Der Fall des früheren US-Präsidenten Bill Clinton wiederum zeigt, wie eine Justiz außer Rand und Band geraten kann, wenn es um Spitzenpolitiker geht. Die Untersuchungen durch den Sonderermittler Kenneth Starr führten im November 1998 zu einem Amtsenthebungsverfahren gegen Clinton wegen falscher Zeugenaussage und Behinderung der Justiz. Clinton hatte de facto gelogen, um außereheliche Affären mit der Praktikantin Monica Lewinsky und anderen Frauen zu verschleiern. Der demokratisch dominierte Senat lehnte eine Amtsenthebung Clintons schließlich ab. Die Aufarbeitung der Affäre hatte mehr mit Hysterie zu tun als mit Justiz.

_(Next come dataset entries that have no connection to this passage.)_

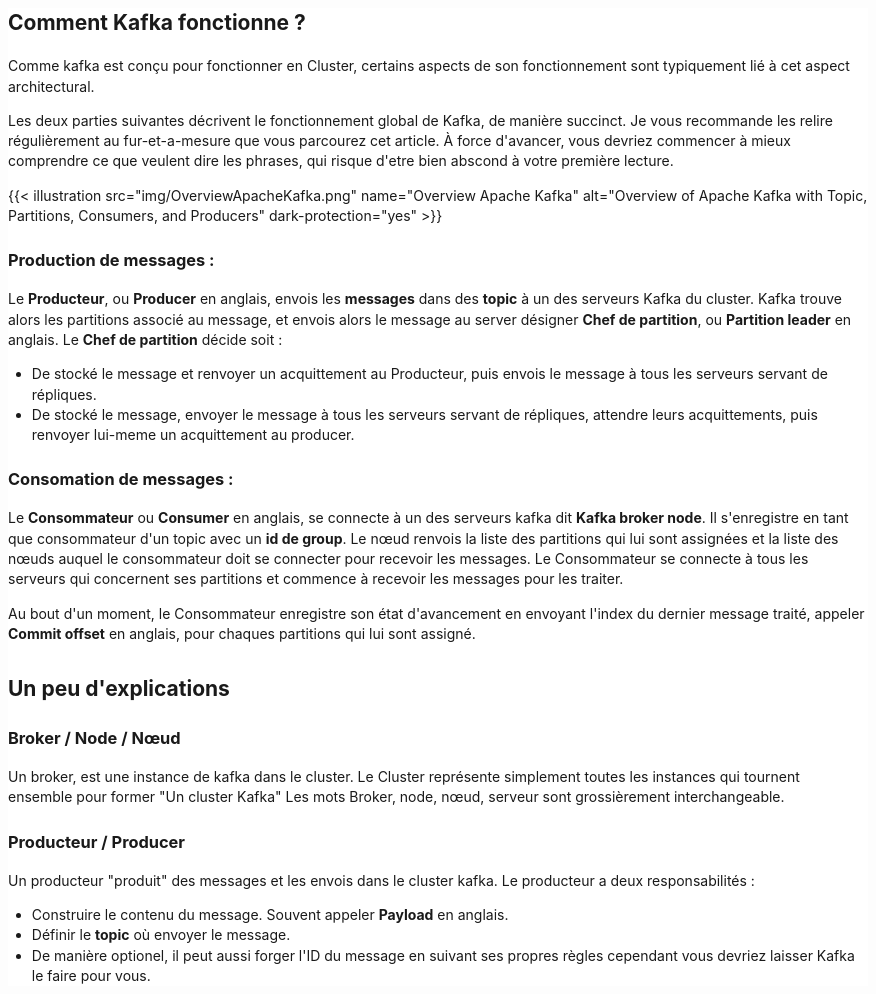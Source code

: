 ## Comment Kafka fonctionne ?
Comme kafka est conçu pour fonctionner en Cluster, certains aspects de son fonctionnement sont typiquement lié à cet aspect architectural. 

Les deux parties suivantes décrivent le fonctionnement global de Kafka, de manière succinct. Je vous recommande les relire régulièrement au fur-et-a-mesure que vous parcourez cet article. 
À force d'avancer, vous devriez commencer à mieux comprendre ce que veulent dire les phrases, qui risque d'etre bien abscond à votre première lecture.

{{< illustration src="img/OverviewApacheKafka.png"        name="Overview Apache Kafka"            alt="Overview of Apache Kafka with Topic, Partitions, Consumers, and Producers"  dark-protection="yes" >}}

### Production de messages :

Le **Producteur**, ou **Producer** en anglais, envois les **messages** dans des **topic** à un des serveurs Kafka du cluster. Kafka trouve alors les partitions associé au message, et envois alors le message au server désigner **Chef de partition**, ou **Partition leader** en anglais.
Le **Chef de partition** décide soit :
 - De stocké le message et renvoyer un acquittement au Producteur, puis envois le message à tous les serveurs servant de répliques.
 - De stocké le message, envoyer le message à tous les serveurs servant de répliques, attendre leurs acquittements, puis renvoyer lui-meme un acquittement au producer. 

### Consomation de messages :

Le **Consommateur** ou **Consumer** en anglais, se connecte à un des serveurs kafka dit **Kafka broker node**. Il s'enregistre en tant que consommateur d'un topic avec un **id de group**.
Le nœud renvois la liste des partitions qui lui sont assignées et la liste des nœuds auquel le consommateur doit se connecter pour recevoir les messages.
Le Consommateur se connecte à tous les serveurs qui concernent ses partitions et commence à recevoir les messages pour les traiter.

Au bout d'un moment, le Consommateur enregistre son état d'avancement en envoyant l'index du dernier message traité, appeler **Commit offset** en anglais, pour chaques partitions qui lui sont assigné.

## Un peu d'explications

### Broker / Node / Nœud

Un broker, est une instance de kafka dans le cluster. Le Cluster représente simplement toutes les instances qui tournent ensemble pour former "Un cluster Kafka"
Les mots Broker, node, nœud, serveur sont grossièrement interchangeable.

### Producteur / Producer

Un producteur "produit" des messages et les envois dans le cluster kafka. Le producteur a deux responsabilités :
 - Construire le contenu du message. Souvent appeler **Payload** en anglais.
 - Définir le **topic** où envoyer le message.
 - De manière optionel, il peut aussi forger l'ID du message en suivant ses propres règles cependant vous devriez laisser Kafka le faire pour vous.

"Was die anstehende rechtliche Klärung angeht, bin ich davon überzeugt, dass sie zu einer vollständigen Entlastung führen wird“, prophezeite Wulff am Freitag vergangener Woche bei seinem letzten Auftritt als Bundespräsident im Schloss Bellevue mit leicht klagendem Unterton.

Aber selbst wenn sich herausstellen sollte, dass die Vorwürfe überzogen waren und sein Abgang damit ungerecht: Politische Verantwortung folgt, auch wenn sie die Sphäre des Kriminellen berührt, nicht allein der Logik des Strafrechts, in der bis zum Beweis des Gegenteils die Unschuld des Verdächtigen gilt.

Besser, die Würde des politischen Systems bleibt durch einen etwas zu schnellen Rücktritt gewahrt, als sie wird nach und nach durch zu viele unterbliebene Rücktritte unwiederbringlich zerstört, die eigentlich notwendig gewesen wären.

Die Deutschen können stolz sein. Ihre Skandale möchten wir haben!, rufen Österreicher neidisch über die Grenze. Der Sturz des Bundespräsidenten passiert locker den TÜV. Dass das Amt beschädigt sei, wird zwar der Form halber behauptet, doch der angestrebte Konsens bei der Suche nach einem Nachfolger oder einer Nachfolgerin wird mit hoher Wahrscheinlichkeit eine neue moralische Autorität hervorbringen.

Und wenn jetzt auch noch Markus Lanz der neue Moderator für "Wetten, dass …?“ wird, dann kann sich wirklich wieder alles zum Guten wenden.